Baron Von Steuben: Don’t Ask, Don’t Tell During the USA’s Founding

Homosexuality was punishable by death in all 13 of the new United States. One man, however, was deemed far too valuable to lose to “rumors.”

Feb 28, 2024By Ryan Stalker, BA in History & Political Science

baron von steuben


The Continental Army began the American Revolution as an undisciplined, rag-tag militia comprised of farmers, artisans, and laborers. They had been defeated in every conventional engagement of the war.

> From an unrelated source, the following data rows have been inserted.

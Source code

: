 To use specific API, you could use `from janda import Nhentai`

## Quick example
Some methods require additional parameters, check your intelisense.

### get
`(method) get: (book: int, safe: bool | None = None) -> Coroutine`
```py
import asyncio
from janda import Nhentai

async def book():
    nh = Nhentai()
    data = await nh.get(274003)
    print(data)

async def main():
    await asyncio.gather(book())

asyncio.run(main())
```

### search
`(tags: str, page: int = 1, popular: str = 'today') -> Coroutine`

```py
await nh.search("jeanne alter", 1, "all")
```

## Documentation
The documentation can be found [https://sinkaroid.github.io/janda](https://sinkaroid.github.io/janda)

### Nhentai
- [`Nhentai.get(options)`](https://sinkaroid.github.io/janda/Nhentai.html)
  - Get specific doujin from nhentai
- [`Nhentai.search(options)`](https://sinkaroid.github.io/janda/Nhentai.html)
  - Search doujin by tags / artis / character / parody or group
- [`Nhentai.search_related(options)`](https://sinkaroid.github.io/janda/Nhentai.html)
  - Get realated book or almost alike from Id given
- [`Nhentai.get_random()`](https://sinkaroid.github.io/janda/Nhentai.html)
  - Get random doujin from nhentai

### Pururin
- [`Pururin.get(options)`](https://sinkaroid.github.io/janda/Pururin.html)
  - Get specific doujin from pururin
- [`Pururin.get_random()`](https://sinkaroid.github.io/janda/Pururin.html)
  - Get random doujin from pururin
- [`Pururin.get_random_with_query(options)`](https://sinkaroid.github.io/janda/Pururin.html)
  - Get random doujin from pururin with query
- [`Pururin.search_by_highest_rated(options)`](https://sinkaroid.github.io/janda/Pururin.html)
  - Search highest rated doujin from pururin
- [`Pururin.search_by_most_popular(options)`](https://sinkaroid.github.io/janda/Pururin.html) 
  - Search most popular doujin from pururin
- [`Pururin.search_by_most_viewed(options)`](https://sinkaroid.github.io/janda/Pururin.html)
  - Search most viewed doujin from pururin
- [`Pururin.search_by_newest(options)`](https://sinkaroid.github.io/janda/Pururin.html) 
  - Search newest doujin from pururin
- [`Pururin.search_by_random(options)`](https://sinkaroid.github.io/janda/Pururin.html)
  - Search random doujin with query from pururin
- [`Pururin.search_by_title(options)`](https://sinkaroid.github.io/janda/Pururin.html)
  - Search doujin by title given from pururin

As the men languished in the abysmal conditions of Valley Forge during the infamous winter of 1777-1778, contemplating the futility of their cause, a foreign officer arrived at the camp. This foreign officer—openly gay by the standards of the day—would transform the ill-fated rabble of the Continental Army into professionals who could go toe-to-toe with the Redcoats. This was Baron von Steuben.


Who Was Baron von Steuben? His Early Years 

Prince Henry of Prussia, one of the Baron’s early patrons. Source: Royal Collection Trust


Baron von Steuben was born Friedrich Wilhelm Ludolf Gerhard Augustin Louis von Steuben on September 17, 1730, in the Prussian fortress of Magdeburg. His father was a Prussian officer close to King Frederick I.


The young Friedrich lived a life of war. He accompanied his father during the Russo-Turkish War of 1735-1739 and volunteered to serve alongside him in the War of Austrian Succession in 1744. Before the war ended, he would officially join the army as a cadet. By 1753, he was a second lieutenant.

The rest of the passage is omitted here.